WHAT IS EXPECTED - Go to the line below containing "We start by" and print exactly from there through the line containing "Plugin in the", both included. Print nothing else.

RECORDS -

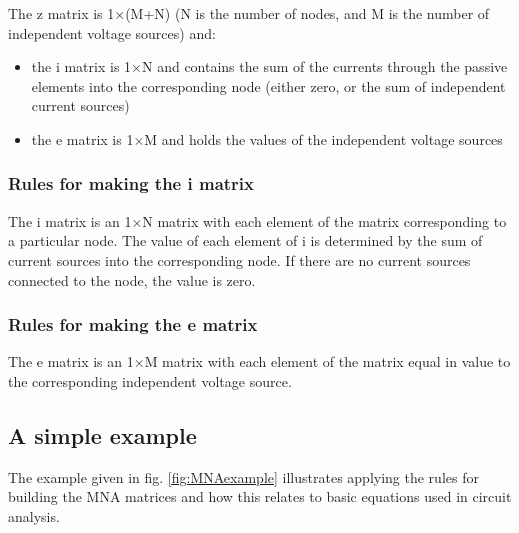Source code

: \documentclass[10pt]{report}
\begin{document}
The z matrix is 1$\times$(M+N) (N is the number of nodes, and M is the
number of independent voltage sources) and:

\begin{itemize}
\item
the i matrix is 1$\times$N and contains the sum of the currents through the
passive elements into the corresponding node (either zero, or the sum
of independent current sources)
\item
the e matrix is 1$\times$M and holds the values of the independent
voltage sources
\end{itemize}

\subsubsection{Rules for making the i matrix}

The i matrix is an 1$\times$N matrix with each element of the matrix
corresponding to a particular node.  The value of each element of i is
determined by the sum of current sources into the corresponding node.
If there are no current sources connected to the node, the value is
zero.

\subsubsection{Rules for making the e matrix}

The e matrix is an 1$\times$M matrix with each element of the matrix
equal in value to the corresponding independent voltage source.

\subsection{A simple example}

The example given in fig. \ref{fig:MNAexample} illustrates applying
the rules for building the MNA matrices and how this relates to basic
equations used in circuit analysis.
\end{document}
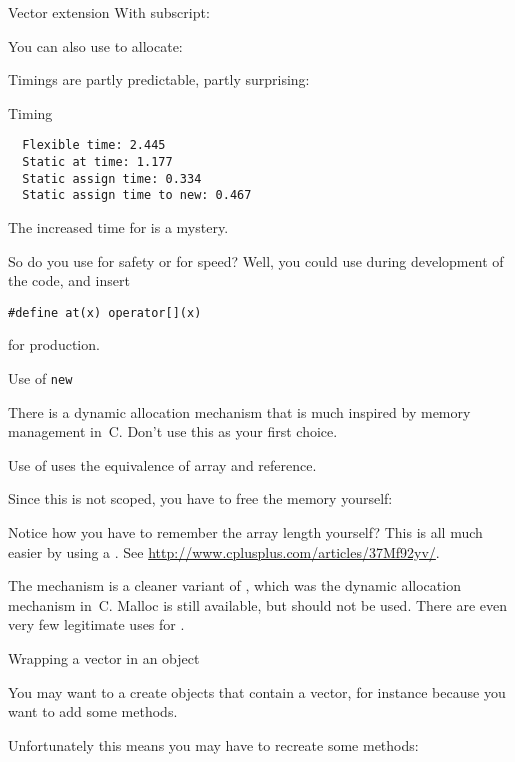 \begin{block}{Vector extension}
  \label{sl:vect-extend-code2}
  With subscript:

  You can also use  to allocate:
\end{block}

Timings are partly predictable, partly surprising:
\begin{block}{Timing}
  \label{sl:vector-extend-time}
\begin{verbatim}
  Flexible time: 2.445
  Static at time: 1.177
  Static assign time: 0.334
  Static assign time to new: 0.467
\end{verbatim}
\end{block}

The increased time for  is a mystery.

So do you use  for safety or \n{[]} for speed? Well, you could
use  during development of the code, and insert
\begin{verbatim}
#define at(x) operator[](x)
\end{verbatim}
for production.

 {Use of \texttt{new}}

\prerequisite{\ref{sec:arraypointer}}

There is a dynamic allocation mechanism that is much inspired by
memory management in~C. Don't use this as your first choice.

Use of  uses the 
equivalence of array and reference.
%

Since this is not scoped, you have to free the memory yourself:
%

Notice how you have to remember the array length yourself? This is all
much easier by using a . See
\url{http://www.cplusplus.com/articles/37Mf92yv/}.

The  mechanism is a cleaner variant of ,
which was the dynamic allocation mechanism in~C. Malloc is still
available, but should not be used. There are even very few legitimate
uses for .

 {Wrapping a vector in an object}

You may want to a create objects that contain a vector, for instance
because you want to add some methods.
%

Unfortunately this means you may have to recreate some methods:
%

==

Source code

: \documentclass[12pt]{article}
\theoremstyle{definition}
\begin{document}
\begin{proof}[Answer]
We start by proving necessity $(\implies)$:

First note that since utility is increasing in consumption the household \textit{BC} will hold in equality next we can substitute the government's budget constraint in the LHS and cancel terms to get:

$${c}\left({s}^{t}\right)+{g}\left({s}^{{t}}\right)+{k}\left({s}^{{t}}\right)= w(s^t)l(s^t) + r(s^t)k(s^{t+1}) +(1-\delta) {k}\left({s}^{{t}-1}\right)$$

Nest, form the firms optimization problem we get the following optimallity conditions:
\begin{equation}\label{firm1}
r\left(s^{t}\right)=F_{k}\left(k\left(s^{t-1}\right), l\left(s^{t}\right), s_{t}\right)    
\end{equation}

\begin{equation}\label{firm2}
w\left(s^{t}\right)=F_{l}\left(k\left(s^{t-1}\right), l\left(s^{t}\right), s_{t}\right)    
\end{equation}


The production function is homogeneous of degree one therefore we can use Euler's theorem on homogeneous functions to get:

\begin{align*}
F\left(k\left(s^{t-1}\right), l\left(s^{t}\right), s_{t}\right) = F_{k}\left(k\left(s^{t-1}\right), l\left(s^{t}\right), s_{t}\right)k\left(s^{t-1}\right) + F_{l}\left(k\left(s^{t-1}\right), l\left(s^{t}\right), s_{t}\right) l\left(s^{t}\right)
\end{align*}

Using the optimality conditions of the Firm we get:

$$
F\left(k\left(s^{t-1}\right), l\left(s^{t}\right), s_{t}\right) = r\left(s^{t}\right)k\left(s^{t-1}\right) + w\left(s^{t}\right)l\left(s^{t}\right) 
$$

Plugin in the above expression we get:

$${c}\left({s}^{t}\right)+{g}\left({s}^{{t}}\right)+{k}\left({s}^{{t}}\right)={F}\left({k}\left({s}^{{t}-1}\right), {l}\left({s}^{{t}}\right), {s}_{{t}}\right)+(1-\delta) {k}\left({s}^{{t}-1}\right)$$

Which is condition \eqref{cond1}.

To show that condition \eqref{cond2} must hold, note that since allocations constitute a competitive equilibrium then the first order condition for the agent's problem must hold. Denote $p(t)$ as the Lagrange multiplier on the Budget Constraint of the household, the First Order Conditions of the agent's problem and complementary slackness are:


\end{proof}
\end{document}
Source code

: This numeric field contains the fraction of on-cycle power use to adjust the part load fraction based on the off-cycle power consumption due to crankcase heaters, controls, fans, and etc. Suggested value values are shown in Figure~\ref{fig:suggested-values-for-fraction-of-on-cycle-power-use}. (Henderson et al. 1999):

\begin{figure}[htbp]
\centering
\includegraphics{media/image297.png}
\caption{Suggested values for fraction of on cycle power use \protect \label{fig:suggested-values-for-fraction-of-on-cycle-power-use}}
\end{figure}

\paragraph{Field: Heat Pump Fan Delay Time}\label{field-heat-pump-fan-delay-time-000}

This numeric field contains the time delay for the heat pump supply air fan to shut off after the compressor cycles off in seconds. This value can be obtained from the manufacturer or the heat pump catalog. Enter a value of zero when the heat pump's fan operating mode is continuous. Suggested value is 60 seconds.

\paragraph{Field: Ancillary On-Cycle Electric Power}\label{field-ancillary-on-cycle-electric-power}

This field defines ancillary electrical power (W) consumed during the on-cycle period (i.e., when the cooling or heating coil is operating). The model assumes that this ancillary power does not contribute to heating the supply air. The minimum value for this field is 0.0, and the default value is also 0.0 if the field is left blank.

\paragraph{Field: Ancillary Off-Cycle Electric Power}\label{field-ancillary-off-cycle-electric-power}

ANSWER TO THE PROBLEM -
We start by proving necessity $(\implies)$:

First note that since utility is increasing in consumption the household \textit{BC} will hold in equality next we can substitute the government's budget constraint in the LHS and cancel terms to get:

$${c}\left({s}^{t}\right)+{g}\left({s}^{{t}}\right)+{k}\left({s}^{{t}}\right)= w(s^t)l(s^t) + r(s^t)k(s^{t+1}) +(1-\delta) {k}\left({s}^{{t}-1}\right)$$

Nest, form the firms optimization problem we get the following optimallity conditions:
\begin{equation}\label{firm1}
r\left(s^{t}\right)=F_{k}\left(k\left(s^{t-1}\right), l\left(s^{t}\right), s_{t}\right)    
\end{equation}

\begin{equation}\label{firm2}
w\left(s^{t}\right)=F_{l}\left(k\left(s^{t-1}\right), l\left(s^{t}\right), s_{t}\right)    
\end{equation}


The production function is homogeneous of degree one therefore we can use Euler's theorem on homogeneous functions to get:

\begin{align*}
F\left(k\left(s^{t-1}\right), l\left(s^{t}\right), s_{t}\right) = F_{k}\left(k\left(s^{t-1}\right), l\left(s^{t}\right), s_{t}\right)k\left(s^{t-1}\right) + F_{l}\left(k\left(s^{t-1}\right), l\left(s^{t}\right), s_{t}\right) l\left(s^{t}\right)
\end{align*}

Using the optimality conditions of the Firm we get:

$$
F\left(k\left(s^{t-1}\right), l\left(s^{t}\right), s_{t}\right) = r\left(s^{t}\right)k\left(s^{t-1}\right) + w\left(s^{t}\right)l\left(s^{t}\right) 
$$

Plugin in the above expression we get:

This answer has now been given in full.